RECORD EXTRACTS:
# # # # #

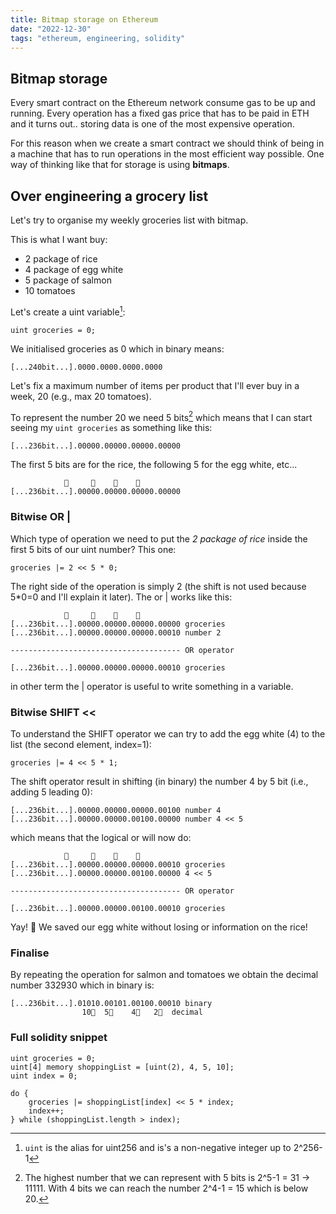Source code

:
 ```yaml
---
title: Bitmap storage on Ethereum
date: "2022-12-30"
tags: "ethereum, engineering, solidity"
---
```


## Bitmap storage

Every smart contract on the Ethereum network consume gas to be up and running. Every operation has a fixed gas price that has to be paid in ETH and it turns out.. storing data is one of the most expensive operation.

For this reason when we create a smart contract we should think of being in a machine that has to run operations in the most efficient way possible. One way of thinking like that for storage is using **bitmaps**.

## Over engineering a grocery list

Let's try to organise my weekly groceries list with bitmap.

This is what I want buy:

- 2 package of rice
- 4 package of egg white
- 5 package of salmon
- 10 tomatoes

Let's create a uint variable[^1]:

```solidity
uint groceries = 0;
```

We initialised groceries as 0 which in binary means:

```
[...240bit...].0000.0000.0000.0000
```

Let's fix a maximum number of items per product that I'll ever buy in a week, 20 (e.g., max 20 tomatoes).

To represent the number 20 we need 5 bits[^2] which means that I can start seeing my `uint groceries` as something like this:

```
[...236bit...].00000.00000.00000.00000
```

The first 5 bits are for the rice, the following 5 for the egg white, etc...

```
	        🍅     🍣    🍳    🍚
[...236bit...].00000.00000.00000.00000
```

### Bitwise OR |

Which type of operation we need to put the _2 package of rice_ inside the first 5 bits of our uint number? This one:

```solidity
groceries |= 2 << 5 * 0;
```

The right side of the operation is simply 2 (the shift is not used because 5\*0=0 and I'll explain it later). The or | works like this:

```
	        🍅     🍣    🍳    🍚
[...236bit...].00000.00000.00000.00000 groceries
[...236bit...].00000.00000.00000.00010 number 2

-------------------------------------- OR operator

[...236bit...].00000.00000.00000.00010 groceries

```

in other term the | operator is useful to write something in a variable.

### Bitwise SHIFT <<

To understand the SHIFT operator we can try to add the egg white (4) to the list (the second element, index=1):

```solidity
groceries |= 4 << 5 * 1;
```

The shift operator result in shifting (in binary) the number 4 by 5 bit (i.e., adding 5 leading 0):

```
[...236bit...].00000.00000.00000.00100 number 4
[...236bit...].00000.00000.00100.00000 number 4 << 5
```

which means that the logical or will now do:

```
	        🍅     🍣    🍳    🍚
[...236bit...].00000.00000.00000.00010 groceries
[...236bit...].00000.00000.00100.00000 4 << 5

-------------------------------------- OR operator

[...236bit...].00000.00000.00100.00010 groceries

```

Yay! 🎉 We saved our egg white without losing or information on the rice!

### Finalise

By repeating the operation for salmon and tomatoes we obtain the decimal number 332930 which in binary is:

```
[...236bit...].01010.00101.00100.00010 binary
                10🍅  5🍣    4🍳   2🍚  decimal
```

### Full solidity snippet

```solidity
uint groceries = 0;
uint[4] memory shoppingList = [uint(2), 4, 5, 10];
uint index = 0;

do {
	groceries |= shoppingList[index] << 5 * index;
	index++;
} while (shoppingList.length > index);
```

[^1]: `uint` is the alias for uint256 and is's a non-negative integer up to 2^256-1
[^2]: The highest number that we can represent with 5 bits is 2^5-1 = 31 -> 11111. With 4 bits we can reach the number 2^4-1 = 15 which is below 20.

# # # # #

Whenever a line of the material above contains the string "groceries", copy that line out.

Let's try to organise my weekly groceries list with bitmap.
uint groceries = 0;
We initialised groceries as 0 which in binary means:
To represent the number 20 we need 5 bits[^2] which means that I can start seeing my `uint groceries` as something like this:
groceries |= 2 << 5 * 0;
[...236bit...].00000.00000.00000.00000 groceries
[...236bit...].00000.00000.00000.00010 groceries
groceries |= 4 << 5 * 1;
[...236bit...].00000.00000.00000.00010 groceries
[...236bit...].00000.00000.00100.00010 groceries
uint groceries = 0;
	groceries |= shoppingList[index] << 5 * index;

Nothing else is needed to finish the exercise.